I think the point being made was that if the press were, as you implied, misrepresenting what had actually happened then, given that there was footage apparently showing the dreadful old banger doing donuts near the Cenotaph the footage in question must by definition have been a fake.
 




Triggaaar

Well-known member
Oct 24, 2005
50,207
Goldstone
I think Cunning Fergus - how lovely it is to be in agreement with him - was making the wider point that Auschwitz has a spiritual significance to many of the hundreds of thousands of people who walk through it, just as the Cenotaph has an importance to many of those who drive past it. So why be unkind? If you want to stand naked at the top of a mountain don't choose a mountain that local people worship. If you want to do asinine donuts in a city street choose another one.
Fair point, it would be better to steer clear of the monument, but let's not over-egg the outrage that they didn't. The monument isn't to be shown in the footage, and very few people would have seen it happen.
 




DTES

Well-known member
Jul 7, 2003
6,022
London
I think the point being made was that if the press were, as you implied, misrepresenting what had actually happened then, given that there was footage apparently showing the dreadful old banger doing donuts near the Cenotaph the footage in question must by definition have been a fake.

That's a strange leap of logic.

It was done on a busy main road, reasonably near (but not next to) the Cenotaph, reasonably near (but not next to) Downing Street, and reasonably near (but not next to) the Houses of Parliament etc.

The Daily Mail described the act as "Matt LeBlanc's 'gravely disrespectful' wheelspins around the Cenotaph". This, to me, is massively misleading... and doesn't involve any faked footage.
 


Pavilionaire

Well-known member
Jul 7, 2003
30,603
Clarkson must be ecstatic about this. The show is in danger of becoming nothing more than a desperate shambles.
 


StonehamPark

#Brighton-Nil
Oct 30, 2010
9,785
BC, Canada
Cars, lorries and buses drive past the memorial 24/7.
What's the difference between commuters passing by it 24/7, and staging part of a TV show fairly close-by to it?

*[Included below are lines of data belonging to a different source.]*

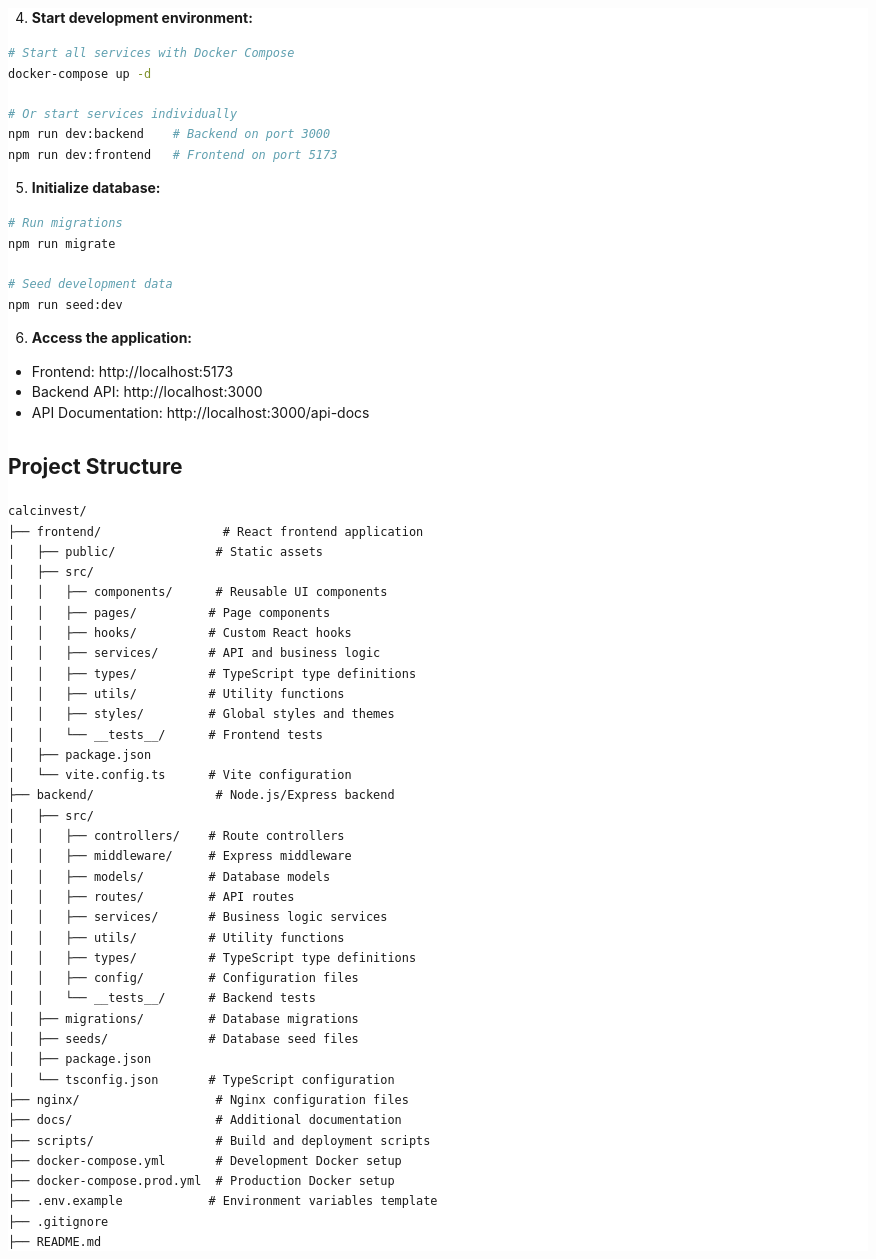 4. **Start development environment:**

```bash
# Start all services with Docker Compose
docker-compose up -d

# Or start services individually
npm run dev:backend    # Backend on port 3000
npm run dev:frontend   # Frontend on port 5173
```

5. **Initialize database:**

```bash
# Run migrations
npm run migrate

# Seed development data
npm run seed:dev
```

6. **Access the application:**

- Frontend: http://localhost:5173
- Backend API: http://localhost:3000
- API Documentation: http://localhost:3000/api-docs

## Project Structure

```
calcinvest/
├── frontend/                 # React frontend application
│   ├── public/              # Static assets
│   ├── src/
│   │   ├── components/      # Reusable UI components
│   │   ├── pages/          # Page components
│   │   ├── hooks/          # Custom React hooks
│   │   ├── services/       # API and business logic
│   │   ├── types/          # TypeScript type definitions
│   │   ├── utils/          # Utility functions
│   │   ├── styles/         # Global styles and themes
│   │   └── __tests__/      # Frontend tests
│   ├── package.json
│   └── vite.config.ts      # Vite configuration
├── backend/                 # Node.js/Express backend
│   ├── src/
│   │   ├── controllers/    # Route controllers
│   │   ├── middleware/     # Express middleware
│   │   ├── models/         # Database models
│   │   ├── routes/         # API routes
│   │   ├── services/       # Business logic services
│   │   ├── utils/          # Utility functions
│   │   ├── types/          # TypeScript type definitions
│   │   ├── config/         # Configuration files
│   │   └── __tests__/      # Backend tests
│   ├── migrations/         # Database migrations
│   ├── seeds/              # Database seed files
│   ├── package.json
│   └── tsconfig.json       # TypeScript configuration
├── nginx/                   # Nginx configuration files
├── docs/                    # Additional documentation
├── scripts/                 # Build and deployment scripts
├── docker-compose.yml       # Development Docker setup
├── docker-compose.prod.yml  # Production Docker setup
├── .env.example            # Environment variables template
├── .gitignore
├── README.md
```
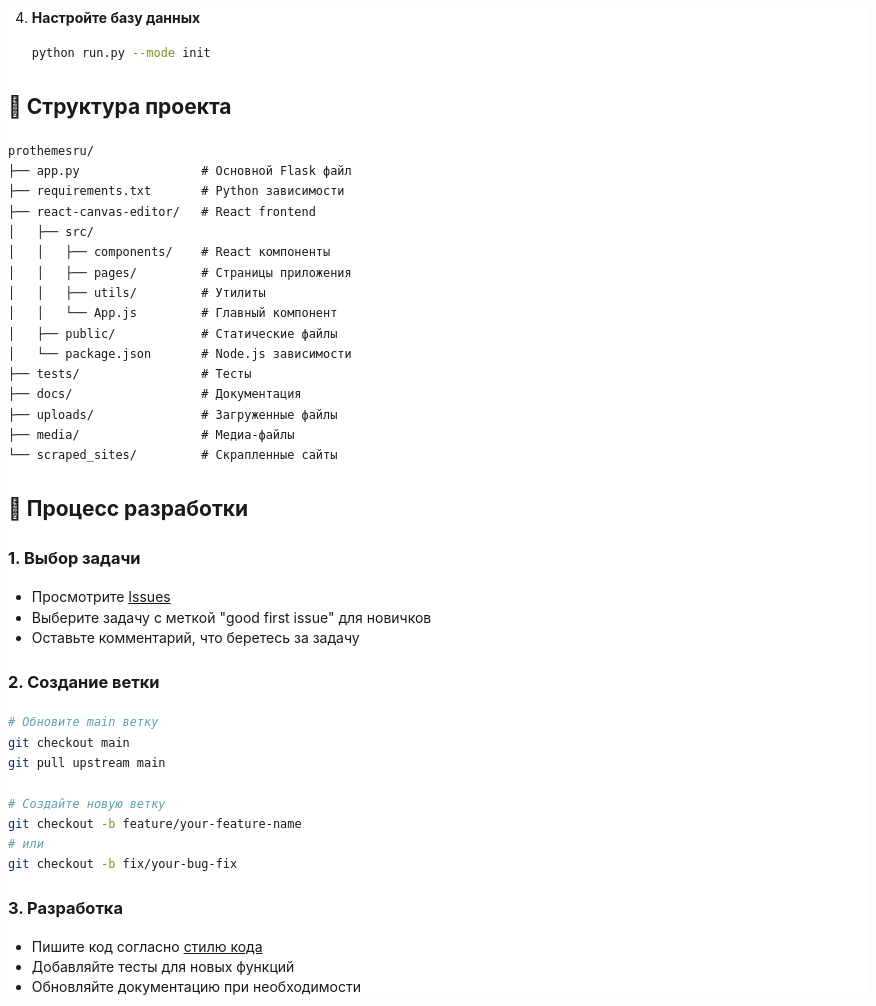 4. **Настройте базу данных**
   ```bash
   python run.py --mode init
   ```

## 📁 Структура проекта

```
prothemesru/
├── app.py                 # Основной Flask файл
├── requirements.txt       # Python зависимости
├── react-canvas-editor/   # React frontend
│   ├── src/
│   │   ├── components/    # React компоненты
│   │   ├── pages/         # Страницы приложения
│   │   ├── utils/         # Утилиты
│   │   └── App.js         # Главный компонент
│   ├── public/            # Статические файлы
│   └── package.json       # Node.js зависимости
├── tests/                 # Тесты
├── docs/                  # Документация
├── uploads/               # Загруженные файлы
├── media/                 # Медиа-файлы
└── scraped_sites/         # Скрапленные сайты
```

## 🔄 Процесс разработки

### 1. Выбор задачи

- Просмотрите [Issues](https://github.com/your-username/prothemesru/issues)
- Выберите задачу с меткой "good first issue" для новичков
- Оставьте комментарий, что беретесь за задачу

### 2. Создание ветки

```bash
# Обновите main ветку
git checkout main
git pull upstream main

# Создайте новую ветку
git checkout -b feature/your-feature-name
# или
git checkout -b fix/your-bug-fix
```

### 3. Разработка

- Пишите код согласно [стилю кода](#стиль-кода)
- Добавляйте тесты для новых функций
- Обновляйте документацию при необходимости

Why the outrage and/or upset?
Is it because tyre marks were left 40m-50m away from the memorial?
Is it because a stunt was performed 40m-50m away from the memorial?

Were you as offended when you saw Spectre?
Did the media and newspapers slam Daniel Craig, Ben Whishaw and 20th Century Fox for the stunt performed near the memorial during the filming?
- Or is this simply a slow news week and a great opportunity to sell some papers at the BBC and Top Gear's expense?

Either way, no such thing as bad press.
Top Gear's newest season will bring in a record number of viewers to the show.
 








Lincoln Imp

Well-known member
Feb 2, 2009
5,964
That's a strange leap of logic.

It was done on a busy main road, reasonably near (but not next to) the Cenotaph, reasonably near (but not next to) Downing Street, and reasonably near (but not next to) the Houses of Parliament etc.

The Daily Mail described the act as "Matt LeBlanc's 'gravely disrespectful' wheelspins around the Cenotaph". This, to me, is massively misleading... and doesn't involve any faked footage.

Ah, the Daily Mail. If the Mail said that wheelspins were being done 'around the cenotaph' when they were actually being done a few metres down the road, then you're right, that is in itself an exaggeration. I know a man who worked on the Mail subs desk and he explained that the editor liked headlines that either infuriated or frightened the reader and that explains an awful lot of their headlines. (Having said that, the video clip I saw, even allowing for telephoto effects, still makes me think the stunt was too close for kindness - they didn't have to do it there as they now seem to agree.)